As the Internet of Things starts producing streams of data, there will need to be a processor capable of handling them. Cloudera chief technologist Eli Collins says open source Spark will be that engine, and that means it's destined to become the default data processor inside of Hadoop.
That belief is behind Cloudera's launch of the One Platform Initiative on Wednesday, Sept. 9. Spark is currently the most active project inside the Apache Software Foundation.
Spark may be considered the rightful successor to MapReduce, which was born 15 years ago inside Google as part of the operations behind the world's leading search engine. Indeed, Collins said, there's now 50% more developer activity behind the Spark project than there is backing Hadoop itself.

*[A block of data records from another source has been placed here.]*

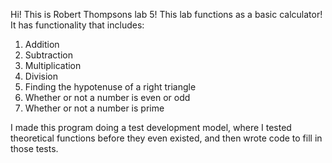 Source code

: Hi! This is Robert Thompsons lab 5!
This lab functions as a basic calculator! It has functionality that includes:
1. Addition
1. Subtraction
1. Multiplication
1. Division
1. Finding the hypotenuse of a right triangle
1. Whether or not a number is even or odd
1. Whether or not a number is prime

I made this program doing a test development model, where I tested theoretical functions before they even existed, and then wrote code to fill in those tests.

In Collins's and Cloudera's view, that means Spark is eventually destined to replace MapReduce. It's not so much that MapReduce is deficient. On the contrary, many Spark algorithms implement the same ideas as MapReduce. But it's time for a more up-to-date design for data distribution on a cluster, Collins said in an interview.

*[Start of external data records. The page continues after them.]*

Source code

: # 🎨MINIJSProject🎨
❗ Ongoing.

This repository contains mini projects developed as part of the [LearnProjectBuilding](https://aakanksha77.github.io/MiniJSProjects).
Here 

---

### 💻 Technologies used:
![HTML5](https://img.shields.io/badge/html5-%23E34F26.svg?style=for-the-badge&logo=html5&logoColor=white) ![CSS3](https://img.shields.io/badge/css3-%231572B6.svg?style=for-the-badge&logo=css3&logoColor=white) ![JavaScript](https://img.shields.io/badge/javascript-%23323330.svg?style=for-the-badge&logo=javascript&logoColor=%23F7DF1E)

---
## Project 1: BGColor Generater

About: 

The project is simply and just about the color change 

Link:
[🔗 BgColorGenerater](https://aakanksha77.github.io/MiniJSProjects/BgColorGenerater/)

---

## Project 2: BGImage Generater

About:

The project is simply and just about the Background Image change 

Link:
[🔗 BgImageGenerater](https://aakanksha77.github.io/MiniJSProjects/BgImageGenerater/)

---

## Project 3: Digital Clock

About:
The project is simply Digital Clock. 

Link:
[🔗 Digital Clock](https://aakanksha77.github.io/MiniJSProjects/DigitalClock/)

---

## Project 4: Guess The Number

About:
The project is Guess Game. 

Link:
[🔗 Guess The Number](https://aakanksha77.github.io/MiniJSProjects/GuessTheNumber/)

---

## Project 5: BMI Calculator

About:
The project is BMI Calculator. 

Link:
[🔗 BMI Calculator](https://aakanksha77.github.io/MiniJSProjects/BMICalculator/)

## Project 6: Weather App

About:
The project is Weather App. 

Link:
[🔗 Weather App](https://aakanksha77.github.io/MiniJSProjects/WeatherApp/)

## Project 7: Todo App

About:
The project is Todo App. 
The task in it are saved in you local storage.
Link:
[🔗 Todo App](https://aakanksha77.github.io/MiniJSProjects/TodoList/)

"Spark builds on research and work done for MapReduce. It's a successor," Collins said on the eve of Cloudera's announcement of a One Platform Initiative.
[Want to learn more about what's behind Hadoop? See Big Data Moves Toward Real Time Analysis.]
The One Platform Initiative has a lot of work to do before Spark becomes that replacement. Hadoop was born as an extension of MapReduce in 2005 when Doug Cutting at Yahoo built a distributed file system (HDFS) to work with it -- creating Hadoop in the process.
Collins said some of the needed work on Spark has been underway for the last two years. "We thought 18 months ago that Spark was ready to be put in as the engine in place of MapReduce," and Cloudera committed developers to see that additional, enterprise-oriented work got done. Cloudera employs five of the committers on the Spark Project, or five times more than any of its competitors, Collins noted.
Cloudera has contributed over 370 patches and 43,000 lines of code to the project. It's worked closely with Intel, which chose Cloudera as a partner to further Spark development. From this work, Cloudera has gained insight into the challenges of running Spark in production environments, and it has observed how analytics teams want to use Hadoop, Collins said.
Nevertheless, getting Spark into Hadoop as a replacement engine is still a community effort. There are over 200 developers involved in Spark's ongoing development.
Between Cloudera, Hortonworks, and MapR, there are at least 2,000 companies making use of the current Hadoop based on MapReduce. For a version based on Spark to replace it, Spark will need to do more than just match the scale and performance of MapReduce jobs running today. Those jobs can involve hundreds of terabytes of data daily.
"Spark is well on its way to replace MapReduce to enable jobs with hundreds of executors each, running simultaneously on large multi-tenant clusters ... but there is still some heavy lifting to do," noted Mike Olson, Cloudera chief strategy officer, in the announcement.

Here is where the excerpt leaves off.